─── Data

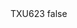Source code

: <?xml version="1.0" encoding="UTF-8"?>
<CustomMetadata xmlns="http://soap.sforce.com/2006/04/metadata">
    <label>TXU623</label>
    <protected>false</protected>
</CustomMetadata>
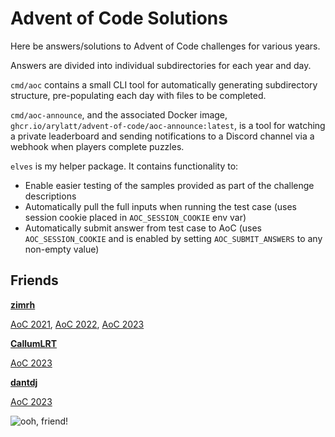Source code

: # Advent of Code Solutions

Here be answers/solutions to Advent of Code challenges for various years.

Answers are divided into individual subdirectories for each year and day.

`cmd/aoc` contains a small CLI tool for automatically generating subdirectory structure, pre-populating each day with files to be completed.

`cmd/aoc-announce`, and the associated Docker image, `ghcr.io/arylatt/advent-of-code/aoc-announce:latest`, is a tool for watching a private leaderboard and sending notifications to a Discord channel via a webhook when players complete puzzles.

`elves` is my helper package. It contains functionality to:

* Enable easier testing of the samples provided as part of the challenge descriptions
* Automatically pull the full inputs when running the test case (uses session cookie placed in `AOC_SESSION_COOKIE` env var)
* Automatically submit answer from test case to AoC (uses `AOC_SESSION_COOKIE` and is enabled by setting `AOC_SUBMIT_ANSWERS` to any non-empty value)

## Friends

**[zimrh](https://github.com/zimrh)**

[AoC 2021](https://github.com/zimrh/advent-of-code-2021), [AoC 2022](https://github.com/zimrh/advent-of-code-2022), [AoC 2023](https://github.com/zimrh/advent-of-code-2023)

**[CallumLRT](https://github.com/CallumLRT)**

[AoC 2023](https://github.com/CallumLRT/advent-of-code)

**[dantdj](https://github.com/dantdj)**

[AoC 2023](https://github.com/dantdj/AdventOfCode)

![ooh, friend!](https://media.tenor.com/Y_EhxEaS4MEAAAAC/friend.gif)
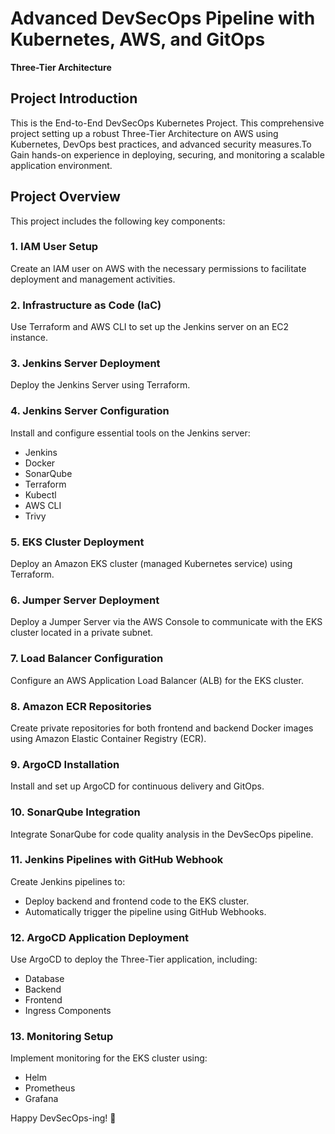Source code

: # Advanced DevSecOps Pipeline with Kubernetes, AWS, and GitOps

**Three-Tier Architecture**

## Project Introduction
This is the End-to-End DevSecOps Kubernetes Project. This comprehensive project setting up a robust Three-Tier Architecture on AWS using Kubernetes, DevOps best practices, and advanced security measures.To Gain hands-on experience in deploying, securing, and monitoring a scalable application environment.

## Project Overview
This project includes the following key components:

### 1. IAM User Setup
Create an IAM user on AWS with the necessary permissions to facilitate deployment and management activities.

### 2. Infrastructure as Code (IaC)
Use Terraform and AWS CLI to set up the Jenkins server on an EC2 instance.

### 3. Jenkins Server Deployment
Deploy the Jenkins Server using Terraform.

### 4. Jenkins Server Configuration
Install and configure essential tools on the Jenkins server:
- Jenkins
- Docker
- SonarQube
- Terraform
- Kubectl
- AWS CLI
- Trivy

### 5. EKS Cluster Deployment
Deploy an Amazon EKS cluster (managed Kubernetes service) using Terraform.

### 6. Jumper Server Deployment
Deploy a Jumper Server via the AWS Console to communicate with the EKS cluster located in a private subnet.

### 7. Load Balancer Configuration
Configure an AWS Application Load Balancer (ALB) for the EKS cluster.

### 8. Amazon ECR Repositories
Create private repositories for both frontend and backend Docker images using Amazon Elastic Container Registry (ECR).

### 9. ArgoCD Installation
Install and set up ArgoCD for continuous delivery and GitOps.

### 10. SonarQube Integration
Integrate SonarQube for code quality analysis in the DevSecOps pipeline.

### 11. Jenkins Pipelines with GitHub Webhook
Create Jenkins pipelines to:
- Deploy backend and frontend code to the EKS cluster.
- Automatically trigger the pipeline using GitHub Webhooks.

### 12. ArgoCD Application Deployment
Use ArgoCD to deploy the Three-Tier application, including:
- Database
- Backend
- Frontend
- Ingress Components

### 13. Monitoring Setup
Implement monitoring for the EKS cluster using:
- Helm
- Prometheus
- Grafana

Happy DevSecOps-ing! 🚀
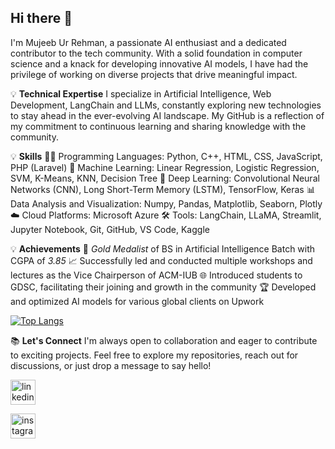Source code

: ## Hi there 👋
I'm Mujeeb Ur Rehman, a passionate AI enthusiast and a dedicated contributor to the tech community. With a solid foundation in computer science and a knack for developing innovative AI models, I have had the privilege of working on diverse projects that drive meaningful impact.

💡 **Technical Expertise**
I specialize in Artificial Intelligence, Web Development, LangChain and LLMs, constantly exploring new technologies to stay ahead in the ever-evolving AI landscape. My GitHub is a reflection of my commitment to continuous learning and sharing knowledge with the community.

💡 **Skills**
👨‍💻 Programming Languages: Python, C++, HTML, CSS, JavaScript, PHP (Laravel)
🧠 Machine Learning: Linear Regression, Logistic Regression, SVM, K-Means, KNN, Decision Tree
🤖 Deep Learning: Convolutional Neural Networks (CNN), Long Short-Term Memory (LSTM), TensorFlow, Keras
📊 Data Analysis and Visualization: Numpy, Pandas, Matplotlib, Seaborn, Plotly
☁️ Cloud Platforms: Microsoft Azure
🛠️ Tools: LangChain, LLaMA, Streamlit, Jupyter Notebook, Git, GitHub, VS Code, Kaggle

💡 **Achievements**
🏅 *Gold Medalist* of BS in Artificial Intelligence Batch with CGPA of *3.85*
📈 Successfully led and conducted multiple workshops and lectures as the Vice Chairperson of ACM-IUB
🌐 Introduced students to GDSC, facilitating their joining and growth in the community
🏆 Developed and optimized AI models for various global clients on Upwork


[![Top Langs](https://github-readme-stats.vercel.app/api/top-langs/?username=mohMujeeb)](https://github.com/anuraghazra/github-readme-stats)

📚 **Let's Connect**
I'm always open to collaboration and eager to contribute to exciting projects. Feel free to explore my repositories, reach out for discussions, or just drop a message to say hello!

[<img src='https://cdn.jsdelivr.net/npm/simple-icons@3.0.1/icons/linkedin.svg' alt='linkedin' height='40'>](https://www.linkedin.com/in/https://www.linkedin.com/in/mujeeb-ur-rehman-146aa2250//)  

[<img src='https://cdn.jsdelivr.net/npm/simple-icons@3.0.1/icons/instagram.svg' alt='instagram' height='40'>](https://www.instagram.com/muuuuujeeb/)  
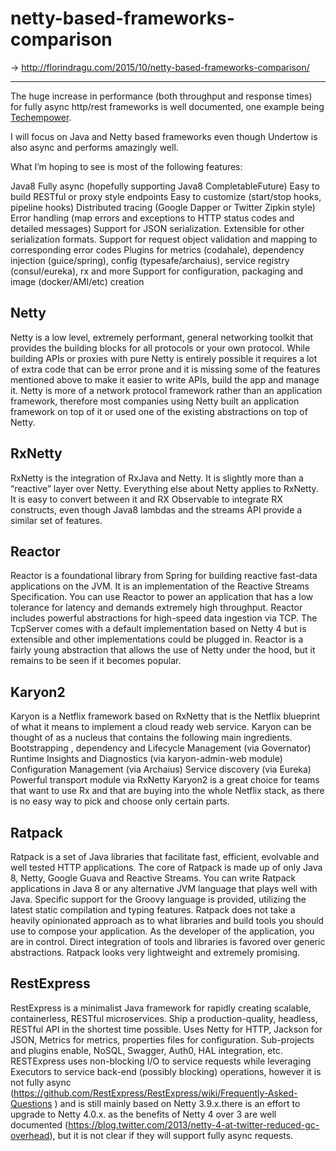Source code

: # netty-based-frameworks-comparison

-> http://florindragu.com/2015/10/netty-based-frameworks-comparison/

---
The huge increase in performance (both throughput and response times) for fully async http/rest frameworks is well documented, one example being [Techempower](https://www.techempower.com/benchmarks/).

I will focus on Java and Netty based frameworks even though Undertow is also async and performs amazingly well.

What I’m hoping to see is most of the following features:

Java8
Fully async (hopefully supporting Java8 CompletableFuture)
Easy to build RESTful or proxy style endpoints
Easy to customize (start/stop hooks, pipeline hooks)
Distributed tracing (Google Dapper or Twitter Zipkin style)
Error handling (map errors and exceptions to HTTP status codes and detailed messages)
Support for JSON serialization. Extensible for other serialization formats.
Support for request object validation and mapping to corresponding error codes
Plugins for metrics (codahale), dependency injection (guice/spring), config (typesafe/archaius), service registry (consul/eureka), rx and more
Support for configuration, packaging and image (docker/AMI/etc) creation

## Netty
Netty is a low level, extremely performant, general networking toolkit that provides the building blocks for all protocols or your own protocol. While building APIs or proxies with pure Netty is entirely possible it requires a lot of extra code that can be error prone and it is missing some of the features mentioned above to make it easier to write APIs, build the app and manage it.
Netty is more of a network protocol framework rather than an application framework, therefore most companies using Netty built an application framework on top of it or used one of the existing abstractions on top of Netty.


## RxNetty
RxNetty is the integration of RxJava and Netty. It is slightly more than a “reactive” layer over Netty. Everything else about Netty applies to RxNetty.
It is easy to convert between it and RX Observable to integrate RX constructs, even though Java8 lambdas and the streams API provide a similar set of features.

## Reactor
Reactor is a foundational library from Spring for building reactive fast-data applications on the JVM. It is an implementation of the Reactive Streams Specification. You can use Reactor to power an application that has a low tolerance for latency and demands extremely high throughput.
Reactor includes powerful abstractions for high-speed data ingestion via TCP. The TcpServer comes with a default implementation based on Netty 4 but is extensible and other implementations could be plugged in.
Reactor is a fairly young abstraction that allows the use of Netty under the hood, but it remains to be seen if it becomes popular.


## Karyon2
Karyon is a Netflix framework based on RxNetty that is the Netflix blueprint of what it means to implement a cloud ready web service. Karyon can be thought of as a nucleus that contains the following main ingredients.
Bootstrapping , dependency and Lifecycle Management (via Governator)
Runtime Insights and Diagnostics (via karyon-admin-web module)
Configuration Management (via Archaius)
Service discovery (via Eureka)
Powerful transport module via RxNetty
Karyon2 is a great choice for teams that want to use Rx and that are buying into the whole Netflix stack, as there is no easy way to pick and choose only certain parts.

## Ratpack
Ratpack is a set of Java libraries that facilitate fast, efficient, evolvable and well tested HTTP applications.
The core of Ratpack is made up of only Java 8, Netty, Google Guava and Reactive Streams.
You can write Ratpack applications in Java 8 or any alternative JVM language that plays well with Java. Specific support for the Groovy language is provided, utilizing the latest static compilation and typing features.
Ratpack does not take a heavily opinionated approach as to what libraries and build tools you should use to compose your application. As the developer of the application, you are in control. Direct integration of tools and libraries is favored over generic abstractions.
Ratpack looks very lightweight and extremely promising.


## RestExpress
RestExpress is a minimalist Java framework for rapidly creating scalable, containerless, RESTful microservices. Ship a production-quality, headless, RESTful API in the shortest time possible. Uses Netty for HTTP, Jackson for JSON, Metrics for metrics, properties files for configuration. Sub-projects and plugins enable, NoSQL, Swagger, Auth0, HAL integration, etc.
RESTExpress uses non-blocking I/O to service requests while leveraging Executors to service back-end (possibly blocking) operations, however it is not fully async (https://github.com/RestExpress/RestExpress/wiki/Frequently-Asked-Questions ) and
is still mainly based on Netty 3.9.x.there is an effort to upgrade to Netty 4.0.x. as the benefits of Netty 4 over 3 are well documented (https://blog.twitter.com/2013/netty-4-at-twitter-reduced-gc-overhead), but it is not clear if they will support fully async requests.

──────
─── Data

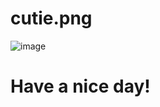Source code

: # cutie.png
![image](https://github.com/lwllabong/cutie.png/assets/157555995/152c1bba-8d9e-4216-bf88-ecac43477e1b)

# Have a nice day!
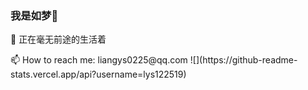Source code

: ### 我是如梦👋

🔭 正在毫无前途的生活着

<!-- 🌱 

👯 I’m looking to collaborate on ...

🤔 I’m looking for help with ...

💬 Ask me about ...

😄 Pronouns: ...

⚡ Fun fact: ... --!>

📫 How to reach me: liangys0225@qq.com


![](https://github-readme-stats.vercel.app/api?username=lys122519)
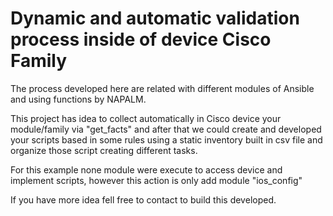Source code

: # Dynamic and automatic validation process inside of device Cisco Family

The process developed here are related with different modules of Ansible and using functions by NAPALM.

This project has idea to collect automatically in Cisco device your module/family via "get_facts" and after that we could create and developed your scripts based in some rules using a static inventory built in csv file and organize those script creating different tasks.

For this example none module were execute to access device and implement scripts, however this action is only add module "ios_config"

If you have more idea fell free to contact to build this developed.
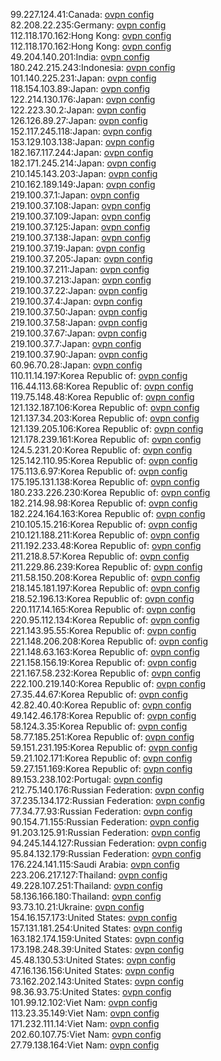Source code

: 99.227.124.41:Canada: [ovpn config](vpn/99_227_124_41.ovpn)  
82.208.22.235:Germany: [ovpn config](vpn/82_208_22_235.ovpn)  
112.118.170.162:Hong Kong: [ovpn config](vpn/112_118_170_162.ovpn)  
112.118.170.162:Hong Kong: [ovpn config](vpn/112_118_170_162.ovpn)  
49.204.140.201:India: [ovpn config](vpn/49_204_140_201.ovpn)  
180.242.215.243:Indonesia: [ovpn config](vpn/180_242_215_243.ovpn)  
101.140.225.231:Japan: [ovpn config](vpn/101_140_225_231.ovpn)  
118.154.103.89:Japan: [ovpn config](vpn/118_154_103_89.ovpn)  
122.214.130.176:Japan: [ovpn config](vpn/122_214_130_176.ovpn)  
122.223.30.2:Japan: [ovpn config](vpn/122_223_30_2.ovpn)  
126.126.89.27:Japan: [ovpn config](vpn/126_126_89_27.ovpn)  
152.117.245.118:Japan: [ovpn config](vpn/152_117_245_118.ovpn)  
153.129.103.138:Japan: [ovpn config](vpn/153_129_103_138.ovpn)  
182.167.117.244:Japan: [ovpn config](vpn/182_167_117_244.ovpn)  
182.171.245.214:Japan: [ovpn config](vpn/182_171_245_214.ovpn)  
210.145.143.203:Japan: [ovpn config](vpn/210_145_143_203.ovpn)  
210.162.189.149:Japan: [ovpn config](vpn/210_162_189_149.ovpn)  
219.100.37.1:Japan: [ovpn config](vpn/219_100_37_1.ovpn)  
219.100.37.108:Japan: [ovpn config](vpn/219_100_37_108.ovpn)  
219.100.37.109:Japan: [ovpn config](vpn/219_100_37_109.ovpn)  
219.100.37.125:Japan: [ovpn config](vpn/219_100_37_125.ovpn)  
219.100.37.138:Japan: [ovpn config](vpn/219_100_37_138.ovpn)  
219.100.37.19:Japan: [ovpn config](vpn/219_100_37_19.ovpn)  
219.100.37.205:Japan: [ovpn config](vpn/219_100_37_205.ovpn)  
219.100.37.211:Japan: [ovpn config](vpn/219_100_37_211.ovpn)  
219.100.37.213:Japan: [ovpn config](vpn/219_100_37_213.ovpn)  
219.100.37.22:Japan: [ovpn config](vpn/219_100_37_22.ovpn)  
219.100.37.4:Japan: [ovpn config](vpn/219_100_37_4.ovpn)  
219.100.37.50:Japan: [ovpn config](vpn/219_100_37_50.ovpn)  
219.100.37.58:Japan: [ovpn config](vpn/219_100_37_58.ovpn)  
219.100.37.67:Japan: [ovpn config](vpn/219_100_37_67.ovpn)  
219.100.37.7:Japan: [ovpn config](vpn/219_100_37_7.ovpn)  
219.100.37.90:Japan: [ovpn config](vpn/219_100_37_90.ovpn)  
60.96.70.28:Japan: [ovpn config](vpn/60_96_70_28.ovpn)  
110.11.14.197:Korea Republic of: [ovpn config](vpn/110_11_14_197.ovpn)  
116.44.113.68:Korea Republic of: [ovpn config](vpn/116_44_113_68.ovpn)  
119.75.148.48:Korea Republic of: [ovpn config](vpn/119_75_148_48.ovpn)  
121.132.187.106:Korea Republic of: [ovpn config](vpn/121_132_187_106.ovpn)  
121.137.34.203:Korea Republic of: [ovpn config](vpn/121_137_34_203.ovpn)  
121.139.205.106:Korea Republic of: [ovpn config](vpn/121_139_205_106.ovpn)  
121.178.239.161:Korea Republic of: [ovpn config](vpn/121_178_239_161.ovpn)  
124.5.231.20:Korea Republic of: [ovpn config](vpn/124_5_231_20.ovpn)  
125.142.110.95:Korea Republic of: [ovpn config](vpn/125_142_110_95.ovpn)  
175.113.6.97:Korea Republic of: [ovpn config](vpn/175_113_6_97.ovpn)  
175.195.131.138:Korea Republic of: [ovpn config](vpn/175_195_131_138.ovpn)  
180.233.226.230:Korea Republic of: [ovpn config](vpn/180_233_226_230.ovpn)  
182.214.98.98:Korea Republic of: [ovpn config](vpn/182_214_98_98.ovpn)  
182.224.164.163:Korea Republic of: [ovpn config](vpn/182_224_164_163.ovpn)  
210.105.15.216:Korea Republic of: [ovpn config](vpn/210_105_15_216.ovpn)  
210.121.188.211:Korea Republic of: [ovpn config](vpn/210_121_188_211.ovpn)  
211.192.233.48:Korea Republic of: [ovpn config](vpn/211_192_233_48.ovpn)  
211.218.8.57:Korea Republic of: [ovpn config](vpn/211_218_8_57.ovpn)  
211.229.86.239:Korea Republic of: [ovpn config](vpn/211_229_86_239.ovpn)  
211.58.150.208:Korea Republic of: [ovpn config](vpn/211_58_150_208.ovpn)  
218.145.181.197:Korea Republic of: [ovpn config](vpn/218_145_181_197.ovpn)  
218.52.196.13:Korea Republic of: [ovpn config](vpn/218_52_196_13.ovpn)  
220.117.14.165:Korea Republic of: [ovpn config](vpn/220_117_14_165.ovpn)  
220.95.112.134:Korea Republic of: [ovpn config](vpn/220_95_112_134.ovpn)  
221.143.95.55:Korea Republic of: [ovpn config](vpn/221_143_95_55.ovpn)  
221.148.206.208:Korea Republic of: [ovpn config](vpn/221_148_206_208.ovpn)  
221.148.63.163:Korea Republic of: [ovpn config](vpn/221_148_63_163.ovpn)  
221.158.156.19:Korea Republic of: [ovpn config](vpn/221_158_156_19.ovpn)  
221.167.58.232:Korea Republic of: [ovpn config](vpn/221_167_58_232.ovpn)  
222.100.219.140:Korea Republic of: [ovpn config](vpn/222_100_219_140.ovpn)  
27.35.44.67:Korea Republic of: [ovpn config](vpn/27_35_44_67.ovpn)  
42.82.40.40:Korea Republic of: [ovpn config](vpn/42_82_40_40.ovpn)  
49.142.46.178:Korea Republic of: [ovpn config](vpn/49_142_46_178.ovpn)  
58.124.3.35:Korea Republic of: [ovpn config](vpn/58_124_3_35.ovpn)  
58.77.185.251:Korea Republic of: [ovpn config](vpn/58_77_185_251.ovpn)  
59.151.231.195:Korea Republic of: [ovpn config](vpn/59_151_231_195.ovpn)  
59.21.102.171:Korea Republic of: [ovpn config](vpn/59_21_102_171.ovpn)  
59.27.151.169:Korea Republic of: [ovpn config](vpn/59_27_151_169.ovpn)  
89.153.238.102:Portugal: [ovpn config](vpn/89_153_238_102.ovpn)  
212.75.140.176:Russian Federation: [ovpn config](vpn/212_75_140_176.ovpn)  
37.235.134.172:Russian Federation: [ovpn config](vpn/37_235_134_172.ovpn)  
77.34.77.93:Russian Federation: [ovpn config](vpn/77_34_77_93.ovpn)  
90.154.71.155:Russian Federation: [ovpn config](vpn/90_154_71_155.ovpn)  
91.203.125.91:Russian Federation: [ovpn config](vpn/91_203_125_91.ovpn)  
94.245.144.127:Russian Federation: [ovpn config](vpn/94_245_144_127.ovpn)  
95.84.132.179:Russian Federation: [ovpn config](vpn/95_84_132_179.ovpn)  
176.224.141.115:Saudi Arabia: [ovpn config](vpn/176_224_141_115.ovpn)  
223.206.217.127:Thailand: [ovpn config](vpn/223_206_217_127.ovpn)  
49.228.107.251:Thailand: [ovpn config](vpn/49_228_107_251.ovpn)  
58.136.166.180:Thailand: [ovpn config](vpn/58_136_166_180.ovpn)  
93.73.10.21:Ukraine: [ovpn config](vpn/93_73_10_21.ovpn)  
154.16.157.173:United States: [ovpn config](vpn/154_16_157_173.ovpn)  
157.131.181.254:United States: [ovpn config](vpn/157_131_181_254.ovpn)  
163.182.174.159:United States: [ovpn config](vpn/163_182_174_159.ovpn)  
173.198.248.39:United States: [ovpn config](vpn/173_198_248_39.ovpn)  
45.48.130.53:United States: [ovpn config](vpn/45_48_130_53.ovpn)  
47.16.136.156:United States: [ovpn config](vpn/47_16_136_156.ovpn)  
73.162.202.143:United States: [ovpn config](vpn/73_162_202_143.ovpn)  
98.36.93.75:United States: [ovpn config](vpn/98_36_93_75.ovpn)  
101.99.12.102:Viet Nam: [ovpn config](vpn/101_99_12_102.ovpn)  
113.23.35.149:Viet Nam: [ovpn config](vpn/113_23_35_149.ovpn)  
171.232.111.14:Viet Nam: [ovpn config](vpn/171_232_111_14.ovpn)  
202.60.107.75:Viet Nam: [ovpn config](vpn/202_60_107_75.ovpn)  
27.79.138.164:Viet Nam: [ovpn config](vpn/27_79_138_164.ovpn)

──────

:: Work item ::
In the listing, find every line containing the word "CallumLRT" and list it.

:: Your solution ::
**[CallumLRT](https://github.com/CallumLRT)**
[AoC 2023](https://github.com/CallumLRT/advent-of-code)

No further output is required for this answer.